Brûlure de Sel : Une Nouvelle Interprétation Étincelante de L’Ami Américain
Lorsqu’un étudiant apparemment timide et défavorisé pénètre dans le cercle privilégié d’un camarade de classe charismatique, un jeu de pouvoir trouble et des soirées élégantes se déroulent dans la somptueuse demeure anglaise de Saltburn. La scénariste et réalisatrice Emerald Fennell (de Promising Young Woman) explore avec audace les méandres d’un sociopathe pansexuel dans une réinvention moderne de l’œuvre de Patricia Highsmith, L’Ami Américain, mettant l’accent sur le style et la provocation plutôt que sur le fond. Malheureusement, ces tentatives de choquer, dégoûter et captiver finissent par peiner dans un film aux intentions prévisibles.
Sommaire
Barry Keoghan dans le rôle d’Oliver Quick
Oliver Quick (Barry Keoghan), un jeune homme studieux et réservé, fait ses débuts à l’université d’Oxford en 2006, où il est immédiatement mis à l’écart et ridiculisé par un groupe d’étudiants impitoyables, confirmant ainsi son statut de marginal. Son regard est captivé par Felix Catton (Jacob Elordi), un étudiant populaire dont la beauté et la richesse font tourner les têtes. Malgré les moqueries et les ostracismes, Oliver se rapproche peu à peu de Felix, lui offrant finalement un coup de main qui va changer sa vie.
Oliver découvre le monde fastueux de Felix grâce à des leçons avec son cousin, Farleigh Start (Archie Madekwe), qui le méprise ouvertement tout en s’amusant avec les autres étudiants populaires. Lorsque Felix se retrouve coincé en chemin, c’est Oliver qui lui vient en aide, ce qui lui vaut l’admiration et l’intérêt de Felix.
Malgré son enfance difficile marquée par des parents toxicomanes, Oliver trouve une forme de réconfort dans son amitié naissante avec Felix. Alors que les vacances approchent, Oliver choisit de rester à l’université plutôt que de retourner chez lui, une décision qui le mènera à découvrir l’univers somptueux de Saltburn, la résidence des Catton. Accueilli chaleureusement par la famille et ébloui par leur mode de vie luxueux, Oliver ressent une jubilation mêlée de consternation devant tant d’opulence.
Saltburn s’offre à lui comme un tableau vivant de richesse et d’extravagance, avec une pléthore de domestiques prêts à satisfaire le moindre désir. C’est là, au milieu de cette opulence étourdissante, que se déroule une histoire qui changera à jamais la vie d’Oliver.

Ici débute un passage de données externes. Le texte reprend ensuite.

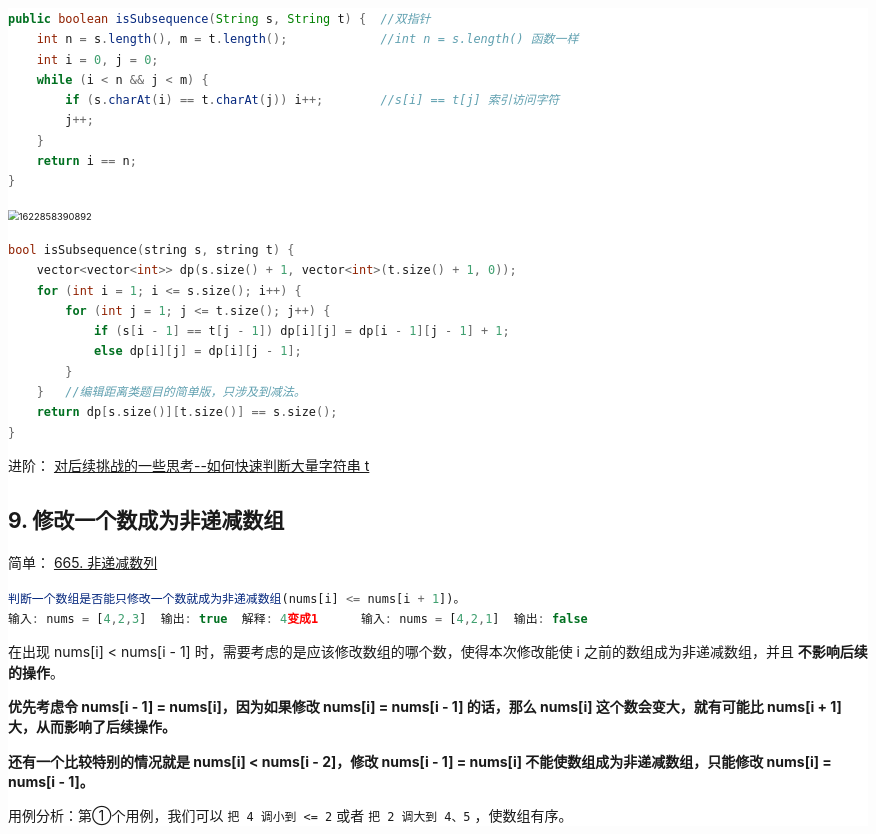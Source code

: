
 ```java
public boolean isSubsequence(String s, String t) {	//双指针
    int n = s.length(), m = t.length();				//int n = s.length() 函数一样
    int i = 0, j = 0;
    while (i < n && j < m) {
        if (s.charAt(i) == t.charAt(j)) i++;		//s[i] == t[j] 索引访问字符
        j++;
    }
    return i == n;
}
```

<img src="../../../ZJW-Summary/assets/1622858390892.png" alt="1622858390892" style="zoom:67%;" />

```c
bool isSubsequence(string s, string t) {
    vector<vector<int>> dp(s.size() + 1, vector<int>(t.size() + 1, 0));
    for (int i = 1; i <= s.size(); i++) {
        for (int j = 1; j <= t.size(); j++) {
            if (s[i - 1] == t[j - 1]) dp[i][j] = dp[i - 1][j - 1] + 1;
            else dp[i][j] = dp[i][j - 1];
        }
    }	//编辑距离类题目的简单版，只涉及到减法。
    return dp[s.size()][t.size()] == s.size();
}
```

进阶： [对后续挑战的一些思考--如何快速判断大量字符串 t ](https://leetcode-cn.com/problems/is-subsequence/solution/dui-hou-xu-tiao-zhan-de-yi-xie-si-kao-ru-he-kuai-s/) 

## 9. 修改一个数成为非递减数组

简单： [665. 非递减数列](https://leetcode-cn.com/problems/non-decreasing-array/)

```js
判断一个数组是否能只修改一个数就成为非递减数组(nums[i] <= nums[i + 1])。
输入: nums = [4,2,3]	输出: true  解释: 4变成1		输入: nums = [4,2,1]	输出: false
```

在出现 nums[i] \< nums[i - 1] 时，需要考虑的是应该修改数组的哪个数，使得本次修改能使 i 之前的数组成为非递减数组，并且 **不影响后续的操作**。

**优先考虑令 nums[i - 1] = nums[i]，因为如果修改 nums[i] = nums[i - 1] 的话，那么 nums[i] 这个数会变大，就有可能比 nums[i + 1] 大，从而影响了后续操作。**

**还有一个比较特别的情况就是 nums[i] \< nums[i - 2]，修改 nums[i - 1] = nums[i] 不能使数组成为非递减数组，只能修改 nums[i] = nums[i - 1]。**

用例分析：第①个用例，我们可以 `把 4 调小到 <= 2` 或者 `把 2 调大到 4、5` ，使数组有序。 

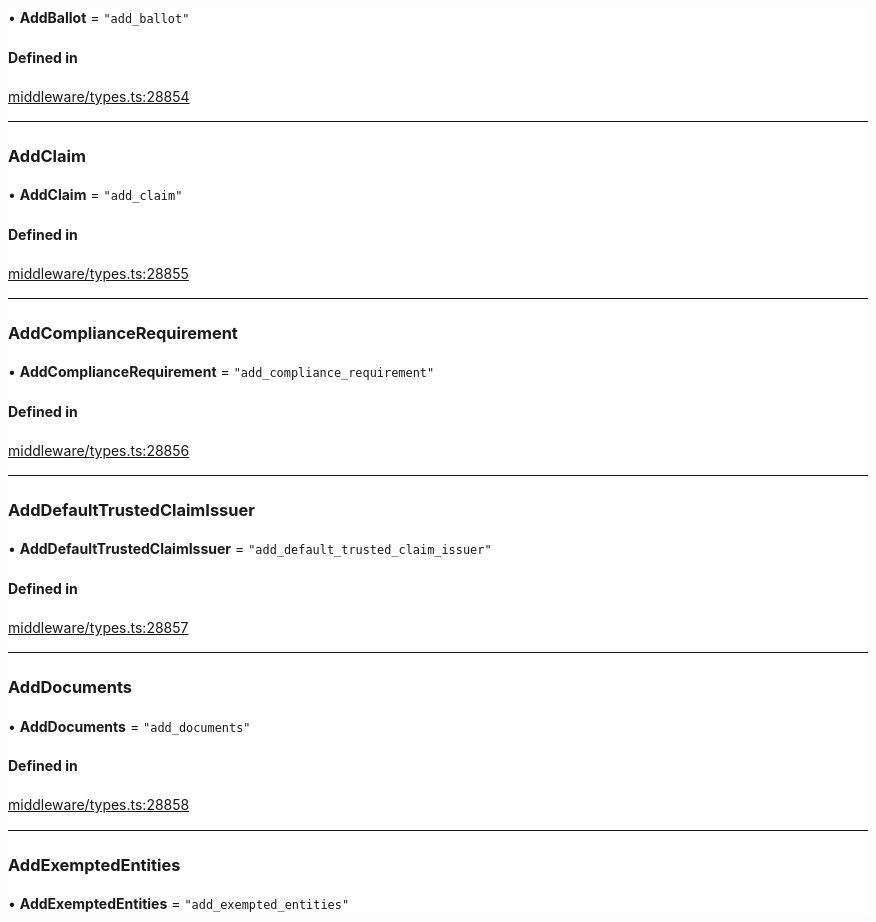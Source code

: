 • **AddBallot** = ``"add_ballot"``

#### Defined in

[middleware/types.ts:28854](https://github.com/PolymeshAssociation/polymesh-sdk/blob/2d3ac2aea/src/middleware/types.ts#L28854)

___

### AddClaim

• **AddClaim** = ``"add_claim"``

#### Defined in

[middleware/types.ts:28855](https://github.com/PolymeshAssociation/polymesh-sdk/blob/2d3ac2aea/src/middleware/types.ts#L28855)

___

### AddComplianceRequirement

• **AddComplianceRequirement** = ``"add_compliance_requirement"``

#### Defined in

[middleware/types.ts:28856](https://github.com/PolymeshAssociation/polymesh-sdk/blob/2d3ac2aea/src/middleware/types.ts#L28856)

___

### AddDefaultTrustedClaimIssuer

• **AddDefaultTrustedClaimIssuer** = ``"add_default_trusted_claim_issuer"``

#### Defined in

[middleware/types.ts:28857](https://github.com/PolymeshAssociation/polymesh-sdk/blob/2d3ac2aea/src/middleware/types.ts#L28857)

___

### AddDocuments

• **AddDocuments** = ``"add_documents"``

#### Defined in

[middleware/types.ts:28858](https://github.com/PolymeshAssociation/polymesh-sdk/blob/2d3ac2aea/src/middleware/types.ts#L28858)

___

### AddExemptedEntities

• **AddExemptedEntities** = ``"add_exempted_entities"``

La critique du film « Saltburn » : un tourbillon de désir et de manipulation
Un terrain de jeu pour adultes
Le film « Saltburn » transporte les spectateurs dans un tourbillon de désir et de manipulation. L’histoire met en lumière les penchants obscurs des personnages, entre envie enfantine et besoins impétueux, sur fond de raves costumées et de nuits débauchées. La mise en scène de Fennell utilise l’agitation comme un outil de manipulation, créant un univers où les adultes se transforment en fervents joueurs, se laissant entraîner par leurs désirs les plus sombres.
Les tourments de l’ambiguïté
Dans ce tourbillon érotique, le personnage d’Oliver se révèle être un narrateur peu fiable, entraînant le public dans un océan d’ambiguïté. Les scènes du passé racontées par Oliver laissent planer le doute sur la véracité de ses dires, laissant les spectateurs sceptiques quant à la réalité des faits. Les autres personnages, dépeints comme naïfs et ignorants, semblent trop parfaitement assortis pour être crédibles. Cette ambiguïté plane tel un voile sur l’ensemble de l’intrigue, laissant planer une atmosphère de doute et de suspicion.
La production de « Saltburn », portée par le talent de MGM Pictures, MRC, LuckyChap Entertainment et Lie Still, promet une expérience cinématographique captivante. Préparez-vous à plonger dans un univers où les désirs les plus sombres côtoient la manipulation la plus perverse, avec en toile de fond un terrain de jeu pour adultes où se mêlent l’innocence perdue et les rêves brisés.